-- RECORDS SHOWN follows --

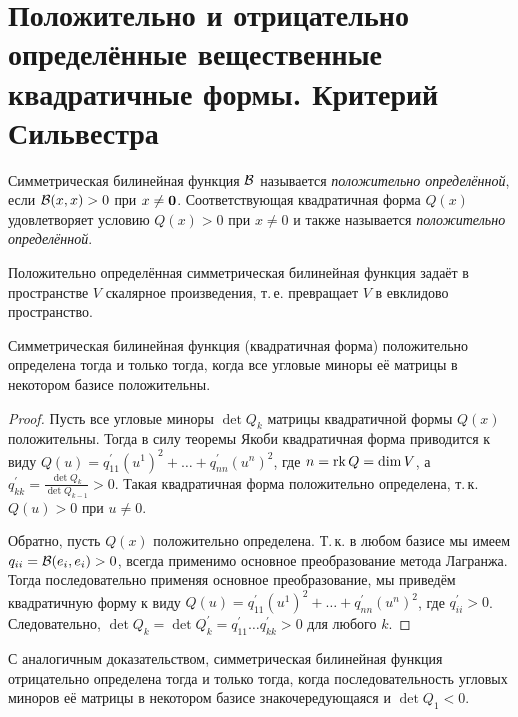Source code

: \section{Положительно и отрицательно определённые вещественные квадратичные формы. Критерий Сильвестра}

\begin{definition}
    Симметрическая билинейная функция $\mathcal{B}$ называется \textit{положительно определённой}, если $\mathcal{B}(x, x) > 0$ при $x \ne \boldsymbol{0}$. Соответствующая квадратичная форма $Q(x)$ удовлетворяет условию $Q(x) > 0$ при $x \ne 0$ и также называется \textit{положительно определённой}.
\end{definition}

Положительно определённая симметрическая билинейная функция задаёт в пространстве $V$ скалярное произведения, т.\,е. превращает $V$ в евклидово пространство.

\begin{theorem}
    Симметрическая билинейная функция (квадратичная форма) положительно определена тогда и только тогда, когда все угловые миноры её матрицы в некотором базисе положительны.
\end{theorem}

\begin{proof}
    Пусть все угловые миноры $\det Q_k$ матрицы квадратичной формы $Q(x)$ положительны. Тогда в силу теоремы Якоби квадратичная форма приводится к виду $Q(u) = q^\prime_{11}(u^1)^2 + \ldots + q^\prime_{nn}(u^n)^2$, где $n = \operatorname{rk} Q = \dim V$, а $q^\prime_{kk} = \frac{\det Q_k}{\det Q_{k - 1}} > 0$. Такая квадратичная форма положительно определена, т.\,к. $Q(u) > 0$ при $u \ne 0$.

    Обратно, пусть $Q(x)$ положительно определена. Т.\,к. в любом базисе мы имеем $q_{ii} = \mathcal{B}(e_i, e_i) > 0$, всегда применимо основное преобразование метода Лагранжа. Тогда последовательно применяя основное преобразование, мы приведём квадратичную форму к виду $Q(u) = q^\prime_{11}(u^1)^2 + \ldots + q^\prime_{nn}(u^n)^2$, где $q^\prime_{ii} > 0$. Следовательно, $\det Q_k = \det Q^\prime_k = q^\prime_{11}\ldots q^\prime_{kk} > 0$ для любого $k$.
\end{proof}

\begin{remark}
    С аналогичным доказательством, симметрическая билинейная функция отрицательно определена тогда и только тогда, когда последовательность угловых миноров её матрицы в некотором базисе знакочередующаяся и $\det Q_1 < 0$.
\end{remark}

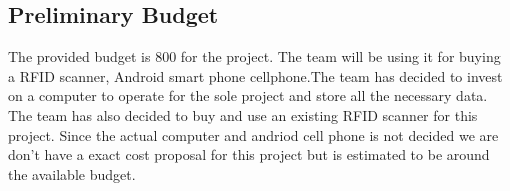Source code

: \subsection{Preliminary Budget}
The provided budget is 800 for the project. The team will be using it for buying a RFID scanner, Android smart phone cellphone.The team has decided to invest on a computer to operate for the sole project and store all the necessary data. The team has also decided to buy and use an existing RFID scanner for this project. Since the actual computer and andriod cell phone is not decided we are don't have a exact cost proposal for this project but is estimated to be around the available budget.
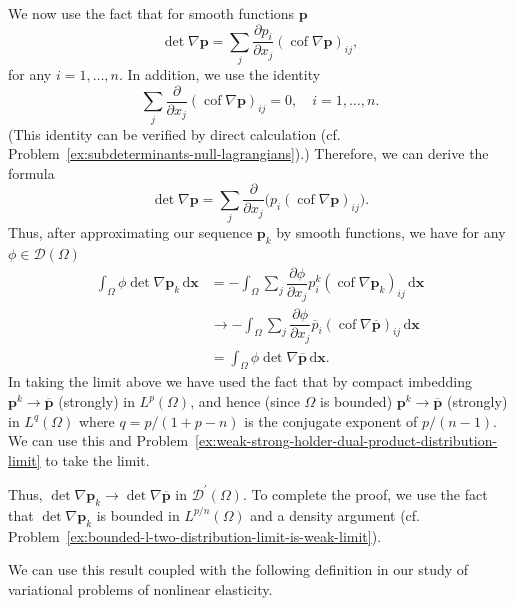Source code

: \begin{Proof}
We now use the fact that for smooth functions $\bm{p}$
\begin{equation}\label{eq:gradient-determinant-cofactor-row-expansion}
\det\nabla\bm{p}=\sum_j\dfrac{\partial p_i}{\partial x_j}(\operatorname{cof}\nabla\bm{p})_{ij},
\end{equation}
for any $i=1,\ldots,n$. In addition, we use the identity
\begin{equation}\label{eq:gradient-cofactor-row-divergence-identity}
\sum_j\dfrac{\partial}{\partial x_j}(\operatorname{cof}\nabla\bm{p})_{ij}=0,\quad i=1,\ldots,n.
\end{equation}
(This identity can be verified by direct calculation (cf. Problem~\ref{ex:subdeterminants-null-lagrangians}).) Therefore, we can derive the formula
\begin{equation}\label{eq:gradient-determinant-divergence-form}
\det\nabla\bm{p}=\sum_j\dfrac{\partial}{\partial x_j}\bigl(p_i(\operatorname{cof}\nabla\bm{p})_{ij}\bigr).
\end{equation}
Thus, after approximating our sequence $\bm{p}_k$ by smooth functions, we have for any $\phi\in\mathcal{D}(\Omega)$\[
\begin{aligned}
 \int_\Omega\phi\det\nabla\bm{p}_k\,\mathrm{d}\bm{x}&=-\int_\Omega\sum_j\dfrac{\partial\phi}{\partial x_j}p_i^k(\operatorname{cof}\nabla\bm{p}_k)_{ij}\,\mathrm{d}\bm{x}\\
 &\to-\int_\Omega\sum_j\dfrac{\partial\phi}{\partial x_j}\overline p_i(\operatorname{cof}\nabla\overline{\bm{p}})_{ij}\,\mathrm{d}\bm{x}\\
 &=\int_\Omega\phi\det\nabla\overline{\bm{p}}\,\mathrm{d}\bm{x}.
\end{aligned}
\]In taking the limit above we have used the fact that by compact imbedding $\bm{p}^k\to\overline{\bm{p}}$ (strongly) in $L^p(\Omega)$, and hence (since $\Omega$ is bounded) $\bm{p}^k\to\overline{\bm{p}}$ (strongly) in $L^q(\Omega)$ where $q=p/(1+p-n)$ is the conjugate exponent of $p/(n-1)$. We can use this and Problem~\ref{ex:weak-strong-holder-dual-product-distribution-limit} to take the limit.

Thus, $\det\nabla\bm{p}_k\to\det\nabla\overline{\bm{p}}$ in $\mathcal{D}^{\prime}(\Omega)$. To complete the proof, we use the fact that $\det\nabla\bm{p}_k$ is bounded in $L^{p/n}(\Omega)$ and a density argument (cf. Problem~\ref{ex:bounded-l-two-distribution-limit-is-weak-limit}).
\end{Proof}
\endgroup

We can use this result coupled with the following definition in our study of variational problems of nonlinear elasticity.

-- RECORDS SHOWN concluded --

### WHAT IS EXPECTED
Type the listing out again word for word, passing over each picture.

### SOLUTION FOR THIS EXERCISE
Source code

: \section{Положительно и отрицательно определённые вещественные квадратичные формы. Критерий Сильвестра}

\begin{definition}
    Симметрическая билинейная функция $\mathcal{B}$ называется \textit{положительно определённой}, если $\mathcal{B}(x, x) > 0$ при $x \ne \boldsymbol{0}$. Соответствующая квадратичная форма $Q(x)$ удовлетворяет условию $Q(x) > 0$ при $x \ne 0$ и также называется \textit{положительно определённой}.
\end{definition}

Положительно определённая симметрическая билинейная функция задаёт в пространстве $V$ скалярное произведения, т.\,е. превращает $V$ в евклидово пространство.

\begin{theorem}
    Симметрическая билинейная функция (квадратичная форма) положительно определена тогда и только тогда, когда все угловые миноры её матрицы в некотором базисе положительны.
\end{theorem}

\begin{proof}
    Пусть все угловые миноры $\det Q_k$ матрицы квадратичной формы $Q(x)$ положительны. Тогда в силу теоремы Якоби квадратичная форма приводится к виду $Q(u) = q^\prime_{11}(u^1)^2 + \ldots + q^\prime_{nn}(u^n)^2$, где $n = \operatorname{rk} Q = \dim V$, а $q^\prime_{kk} = \frac{\det Q_k}{\det Q_{k - 1}} > 0$. Такая квадратичная форма положительно определена, т.\,к. $Q(u) > 0$ при $u \ne 0$.

    Обратно, пусть $Q(x)$ положительно определена. Т.\,к. в любом базисе мы имеем $q_{ii} = \mathcal{B}(e_i, e_i) > 0$, всегда применимо основное преобразование метода Лагранжа. Тогда последовательно применяя основное преобразование, мы приведём квадратичную форму к виду $Q(u) = q^\prime_{11}(u^1)^2 + \ldots + q^\prime_{nn}(u^n)^2$, где $q^\prime_{ii} > 0$. Следовательно, $\det Q_k = \det Q^\prime_k = q^\prime_{11}\ldots q^\prime_{kk} > 0$ для любого $k$.
\end{proof}

\begin{remark}
    С аналогичным доказательством, симметрическая билинейная функция отрицательно определена тогда и только тогда, когда последовательность угловых миноров её матрицы в некотором базисе знакочередующаяся и $\det Q_1 < 0$.
\end{remark}

Source code

: \subsection{Preliminary Budget}
The provided budget is 800 for the project. The team will be using it for buying a RFID scanner, Android smart phone cellphone.The team has decided to invest on a computer to operate for the sole project and store all the necessary data. The team has also decided to buy and use an existing RFID scanner for this project. Since the actual computer and andriod cell phone is not decided we are don't have a exact cost proposal for this project but is estimated to be around the available budget.
Source code

: \begin{Proof}
We now use the fact that for smooth functions $\bm{p}$
\begin{equation}\label{eq:gradient-determinant-cofactor-row-expansion}
\det\nabla\bm{p}=\sum_j\dfrac{\partial p_i}{\partial x_j}(\operatorname{cof}\nabla\bm{p})_{ij},
\end{equation}
for any $i=1,\ldots,n$. In addition, we use the identity
\begin{equation}\label{eq:gradient-cofactor-row-divergence-identity}
\sum_j\dfrac{\partial}{\partial x_j}(\operatorname{cof}\nabla\bm{p})_{ij}=0,\quad i=1,\ldots,n.
\end{equation}
(This identity can be verified by direct calculation (cf. Problem~\ref{ex:subdeterminants-null-lagrangians}).) Therefore, we can derive the formula
\begin{equation}\label{eq:gradient-determinant-divergence-form}
\det\nabla\bm{p}=\sum_j\dfrac{\partial}{\partial x_j}\bigl(p_i(\operatorname{cof}\nabla\bm{p})_{ij}\bigr).
\end{equation}
Thus, after approximating our sequence $\bm{p}_k$ by smooth functions, we have for any $\phi\in\mathcal{D}(\Omega)$\[
\begin{aligned}
 \int_\Omega\phi\det\nabla\bm{p}_k\,\mathrm{d}\bm{x}&=-\int_\Omega\sum_j\dfrac{\partial\phi}{\partial x_j}p_i^k(\operatorname{cof}\nabla\bm{p}_k)_{ij}\,\mathrm{d}\bm{x}\\
 &\to-\int_\Omega\sum_j\dfrac{\partial\phi}{\partial x_j}\overline p_i(\operatorname{cof}\nabla\overline{\bm{p}})_{ij}\,\mathrm{d}\bm{x}\\
 &=\int_\Omega\phi\det\nabla\overline{\bm{p}}\,\mathrm{d}\bm{x}.
\end{aligned}
\]In taking the limit above we have used the fact that by compact imbedding $\bm{p}^k\to\overline{\bm{p}}$ (strongly) in $L^p(\Omega)$, and hence (since $\Omega$ is bounded) $\bm{p}^k\to\overline{\bm{p}}$ (strongly) in $L^q(\Omega)$ where $q=p/(1+p-n)$ is the conjugate exponent of $p/(n-1)$. We can use this and Problem~\ref{ex:weak-strong-holder-dual-product-distribution-limit} to take the limit.

Thus, $\det\nabla\bm{p}_k\to\det\nabla\overline{\bm{p}}$ in $\mathcal{D}^{\prime}(\Omega)$. To complete the proof, we use the fact that $\det\nabla\bm{p}_k$ is bounded in $L^{p/n}(\Omega)$ and a density argument (cf. Problem~\ref{ex:bounded-l-two-distribution-limit-is-weak-limit}).
\end{Proof}
\endgroup

We can use this result coupled with the following definition in our study of variational problems of nonlinear elasticity.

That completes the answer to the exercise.